### Exercise:
Copy the lines below exactly, starting at the one with "out-degree and in-degree" and ending at the one with "motivation behind working", and leave out any picture.

(Document images with source code)
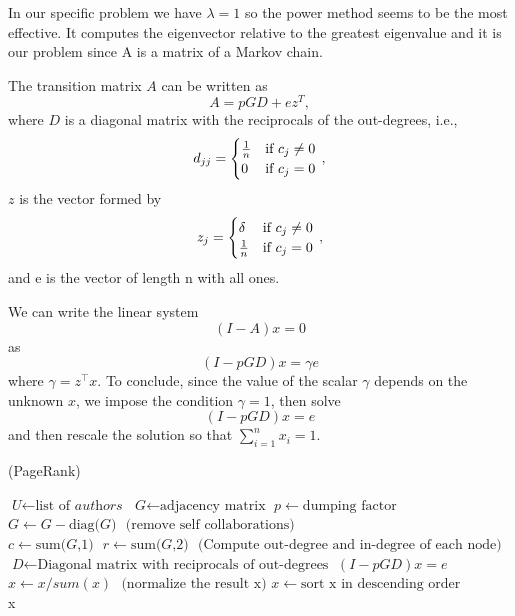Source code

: \documentclass[]{usiinfbachelorproject}
\newcommand\transp[1]{{#1}^{\top}}
\begin{document}
In our specific problem we have $\lambda = 1$ so the power method seems to be the most effective. It computes the eigenvector relative to the greatest eigenvalue and it is our problem since A is a matrix of a Markov chain.

The transition matrix $A$ can be written as
$$A = pGD+ez^{T}, $$
where $D$ is a diagonal matrix with the reciprocals of the out-degrees, i.e.,
\begin{equation}\notag
d_{jj} = 
\begin{cases}
\frac{1}{n} & \text{if } c_{j} \neq 0\\
0 & \text{if } c_{j} = 0
\end{cases} \,,
\end{equation}
$z$ is the vector formed by
\begin{equation}\notag
z_{j} = 
\begin{cases}
\delta & \text{if } c_{j} \neq 0\\
\frac{1}{n} & \text{if } c_{j} = 0
\end{cases} \,,
\end{equation}
and e is the vector of length n with all ones.

We can write the linear system
$$(I-A)x=0$$
as
$$(I - pGD)x = \gamma e$$
where $\gamma = \transp{z}x$.
To conclude, since the value of the scalar $\gamma$ depends on the unknown $x$, we impose the condition $\gamma = 1$, then solve
\begin{equation}
(I - pGD)x = e
\end{equation}
and then rescale the solution so that $\sum\limits_{i=1}^{n} x_i = 1$.

\begin{algorithm}
\caption{ (PageRank)}\label{pagerank}
\begin{algorithmic}[1]
\State $\textit{U} \gets \text{list of }\textit{authors}$
\State $\textit{G} \gets \text{adjacency matrix}$
\State $p \gets \text{dumping factor}$
\State $\textit{G} \gets \textit{G} - \text{diag(}\textit{G}\text{)} \: \: \: \text{(remove self collaborations)}$
\State $\textit{c} \gets \text{sum(}\textit{G}\text{,1)} \:\:\: \textit{r} \gets \text{sum(}\textit{G}\text{,2)} \:\:\: \text{(Compute out-degree and in-degree of each node)}$
\State $\textit{D} \gets \text{Diagonal matrix with reciprocals of out-degrees}$
\State $(I - pGD)x = e$
\State $x \gets x / sum(x) \: \:\: \text{(normalize the result x)}$
\State $x \gets \text{sort x in descending order}$\\
\Return x
\EndProcedure
\end{algorithmic}
\end{algorithm}
\end{document}
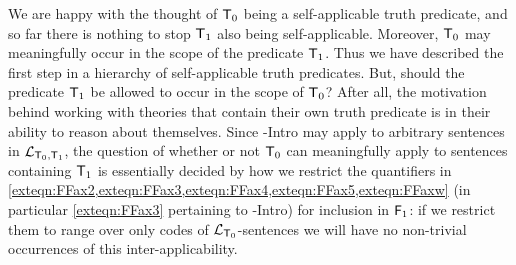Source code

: \documentclass[UKenglish,cleveref,DIV=12]{scrartcl}
\theoremstyle{definition}
\theoremstyle{definition}
\begin{document}
We are happy with the thought of $\mathsf{T}_0$ being a self-applicable truth predicate,
and so far there is nothing to stop $\mathsf{T}_1$ also being self-applicable. Moreover, $\mathsf{T}_0$
may meaningfully occur in the scope of the predicate $\mathsf{T}_1$. Thus we have described the
first step in a hierarchy of self-applicable truth predicates. But, should the
predicate $\mathsf{T}_1$ be allowed to occur in the scope of $\mathsf{T}_0$? After all, the
motivation behind working with theories that contain their own truth predicate
is in their ability to reason about themselves.
Since
-Intro may apply to arbitrary sentences in $\mathcal{L}_{\mathsf{T}_0,\mathsf{T}_1}$, the question
of whether or not $\mathsf{T}_0$ can meaningfully apply to sentences containing $\mathsf{T}_1$
is essentially decided by how we restrict the quantifiers in
\cref{exteqn:FFax2,exteqn:FFax3,exteqn:FFax4,exteqn:FFax5,exteqn:FFaxw} (in
particular \cref{exteqn:FFax3} pertaining to -Intro) for inclusion in
$\mathsf{F}_1$: if we restrict them to range over only codes of $\mathcal{L}_{\mathsf{T}_0}$-sentences we
will have no non-trivial occurrences of this inter-applicability.
\end{document}
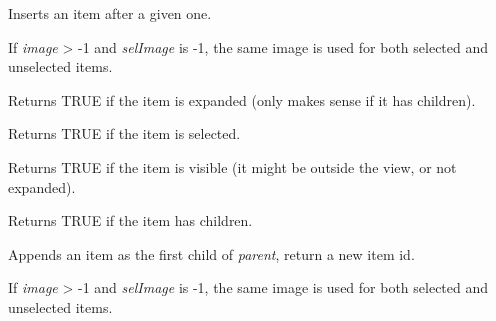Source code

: 
Inserts an item after a given one.

If {\it image} > -1 and {\it selImage} is -1, the same image is used for
both selected and unselected items.

\label{wxtreectrlisexpanded}


Returns TRUE if the item is expanded (only makes sense if it has children).

\label{wxtreectrlisselected}


Returns TRUE if the item is selected.

\label{wxtreectrlisvisible}


Returns TRUE if the item is visible (it might be outside the view, or not expanded).

\label{wxtreectrlitemhaschildren}


Returns TRUE if the item has children.

\label{wxtreectrlprependitem}


Appends an item as the first child of {\it parent}, return a new item id.

If {\it image} > -1 and {\it selImage} is -1, the same image is used for
both selected and unselected items.

\label{wxtreectrlscrollto}



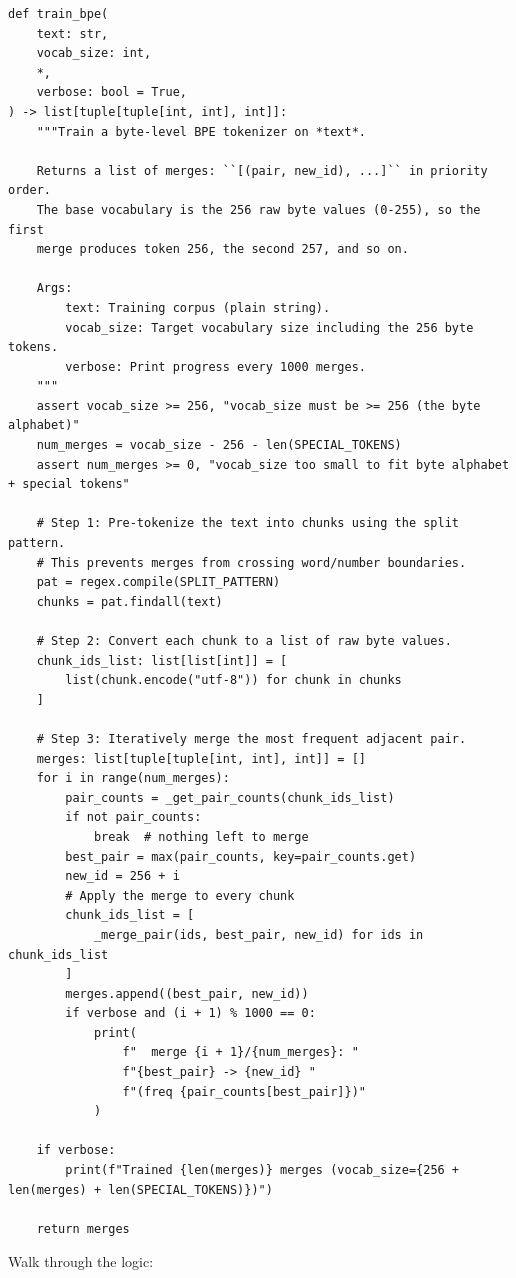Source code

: \begin{lstlisting}
def train_bpe(
    text: str,
    vocab_size: int,
    *,
    verbose: bool = True,
) -> list[tuple[tuple[int, int], int]]:
    """Train a byte-level BPE tokenizer on *text*.

    Returns a list of merges: ``[(pair, new_id), ...]`` in priority order.
    The base vocabulary is the 256 raw byte values (0-255), so the first
    merge produces token 256, the second 257, and so on.

    Args:
        text: Training corpus (plain string).
        vocab_size: Target vocabulary size including the 256 byte tokens.
        verbose: Print progress every 1000 merges.
    """
    assert vocab_size >= 256, "vocab_size must be >= 256 (the byte alphabet)"
    num_merges = vocab_size - 256 - len(SPECIAL_TOKENS)
    assert num_merges >= 0, "vocab_size too small to fit byte alphabet + special tokens"

    # Step 1: Pre-tokenize the text into chunks using the split pattern.
    # This prevents merges from crossing word/number boundaries.
    pat = regex.compile(SPLIT_PATTERN)
    chunks = pat.findall(text)

    # Step 2: Convert each chunk to a list of raw byte values.
    chunk_ids_list: list[list[int]] = [
        list(chunk.encode("utf-8")) for chunk in chunks
    ]

    # Step 3: Iteratively merge the most frequent adjacent pair.
    merges: list[tuple[tuple[int, int], int]] = []
    for i in range(num_merges):
        pair_counts = _get_pair_counts(chunk_ids_list)
        if not pair_counts:
            break  # nothing left to merge
        best_pair = max(pair_counts, key=pair_counts.get)
        new_id = 256 + i
        # Apply the merge to every chunk
        chunk_ids_list = [
            _merge_pair(ids, best_pair, new_id) for ids in chunk_ids_list
        ]
        merges.append((best_pair, new_id))
        if verbose and (i + 1) % 1000 == 0:
            print(
                f"  merge {i + 1}/{num_merges}: "
                f"{best_pair} -> {new_id} "
                f"(freq {pair_counts[best_pair]})"
            )

    if verbose:
        print(f"Trained {len(merges)} merges (vocab_size={256 + len(merges) + len(SPECIAL_TOKENS)})")

    return merges
\end{lstlisting}

Walk through the logic:

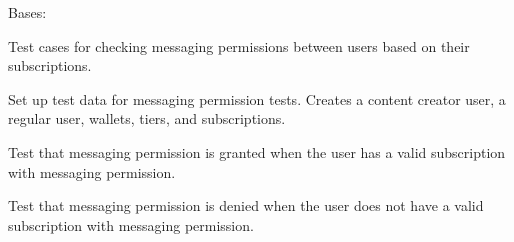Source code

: \documentclass[letterpaper,10pt,english]{sphinxmanual}
\begin{document}
\begin{fulllineitems}
\label{\detokenize{modules/tests:interactions.tests.MessagingPermissionTests}}
\pysigstartsignatures
{}
\pysigstopsignatures
\sphinxAtStartPar
Bases: 

\sphinxAtStartPar
Test cases for checking messaging permissions between users based on their subscriptions.

\begin{fulllineitems}
\label{\detokenize{modules/tests:interactions.tests.MessagingPermissionTests.setUp}}
\pysigstartsignatures
{}
\pysigstopsignatures
\sphinxAtStartPar
Set up test data for messaging permission tests.
Creates a content creator user, a regular user, wallets, tiers, and subscriptions.

\end{fulllineitems}


\begin{fulllineitems}
\label{\detokenize{modules/tests:interactions.tests.MessagingPermissionTests.test_has_messaging_permission_with_permission}}
\pysigstartsignatures
{}
\pysigstopsignatures
\sphinxAtStartPar
Test that messaging permission is granted when the user has a valid subscription with messaging permission.

\end{fulllineitems}


\begin{fulllineitems}
\label{\detokenize{modules/tests:interactions.tests.MessagingPermissionTests.test_has_messaging_permission_without_permission}}
\pysigstartsignatures
{}
\pysigstopsignatures
\sphinxAtStartPar
Test that messaging permission is denied when the user does not have a valid subscription with messaging permission.

\end{fulllineitems}


\end{fulllineitems}
\end{document}
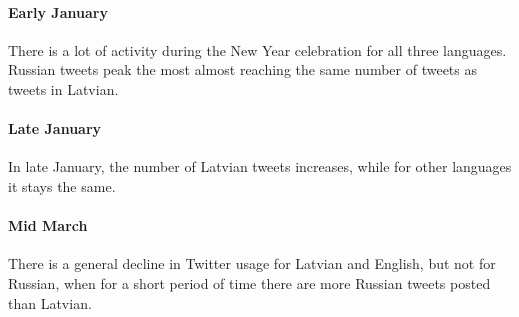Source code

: \documentclass[11pt,a4paper]{article}
\begin{document}
\paragraph{Early January}

There is a lot of activity during the New Year celebration for all three languages. Russian tweets peak the most almost reaching the same number of tweets as tweets in Latvian.

\paragraph{Late January}

In late January, the number of Latvian tweets increases, while for other languages it stays the same.

\paragraph{Mid March}

There is a general decline in Twitter usage for Latvian and English, but not for Russian, when for a short period of time there are more Russian tweets posted than Latvian.



\end{document}
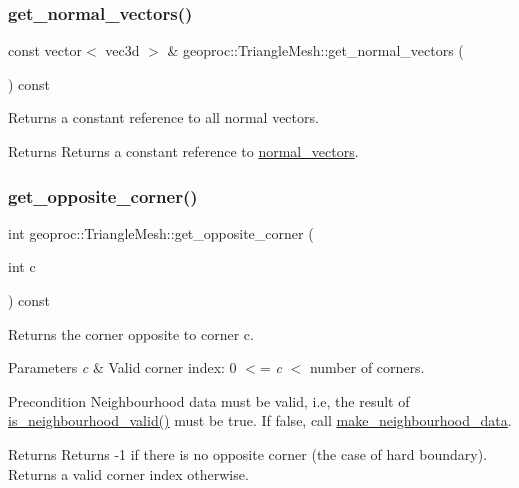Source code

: \subsubsection{\texorpdfstring{get\+\_\+normal\+\_\+vectors()}{get\_normal\_vectors()}}
{\footnotesize\ttfamily const vector$<$ vec3d $>$ \& geoproc\+::\+Triangle\+Mesh\+::get\+\_\+normal\+\_\+vectors (\begin{DoxyParamCaption}{ }\end{DoxyParamCaption}) const}



Returns a constant reference to all normal vectors. 

\begin{DoxyReturn}{Returns}
Returns a constant reference to \hyperlink{classgeoproc_1_1TriangleMesh_a9fa270e81bcf0b9acf03696d9d0c9264}{normal\+\_\+vectors}. 
\end{DoxyReturn}
\mbox{\label{classgeoproc_1_1TriangleMesh_a0ea38352c56a76d6def1fce67253f433}} 
\subsubsection{\texorpdfstring{get\+\_\+opposite\+\_\+corner()}{get\_opposite\_corner()}}
{\footnotesize\ttfamily int geoproc\+::\+Triangle\+Mesh\+::get\+\_\+opposite\+\_\+corner (\begin{DoxyParamCaption}\item[{int}]{c }\end{DoxyParamCaption}) const}



Returns the corner opposite to corner c. 


\begin{DoxyParams}{Parameters}
{\em c} & Valid corner index\+: 0 $<$= {\itshape c} $<$ number of corners. \\
\hline
\end{DoxyParams}
\begin{DoxyPrecond}{Precondition}
Neighbourhood data must be valid, i.\+e, the result of \hyperlink{classgeoproc_1_1TriangleMesh_aa6f95b95709a72a14a15638bfeeed3f9}{is\+\_\+neighbourhood\+\_\+valid()} must be true. If false, call \hyperlink{classgeoproc_1_1TriangleMesh_a84003dfdfd5e591c00f01a797578ff1f}{make\+\_\+neighbourhood\+\_\+data}. 
\end{DoxyPrecond}
\begin{DoxyReturn}{Returns}
Returns -\/1 if there is no opposite corner (the case of hard boundary). Returns a valid corner index otherwise. 
\end{DoxyReturn}
\mbox{\label{classgeoproc_1_1TriangleMesh_acf65055f93899ce43308655fcc4d84b4}}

### Solution for this problem:
\State $\textit{c} \gets \text{sum(}\textit{G}\text{,1)} \:\:\: \textit{r} \gets \text{sum(}\textit{G}\text{,2)} \:\:\: \text{(Compute out-degree and in-degree of each node)}$
\State $\textit{D} \gets \text{Diagonal matrix with reciprocals of out-degrees}$
\State $(I - pGD)x = e$
\State $x \gets x / sum(x) \: \:\: \text{(normalize the result x)}$
\State $x \gets \text{sort x in descending order}$\\
\Return x
\EndProcedure
\end{algorithmic}
\end{algorithm}
\end{document}
Source code

: \documentclass[UKenglish,cleveref,DIV=12]{scrartcl}
\theoremstyle{definition}
\theoremstyle{definition}
\begin{document}
We are happy with the thought of $\mathsf{T}_0$ being a self-applicable truth predicate,
and so far there is nothing to stop $\mathsf{T}_1$ also being self-applicable. Moreover, $\mathsf{T}_0$
may meaningfully occur in the scope of the predicate $\mathsf{T}_1$. Thus we have described the
first step in a hierarchy of self-applicable truth predicates. But, should the
predicate $\mathsf{T}_1$ be allowed to occur in the scope of $\mathsf{T}_0$? After all, the
motivation behind working with theories that contain their own truth predicate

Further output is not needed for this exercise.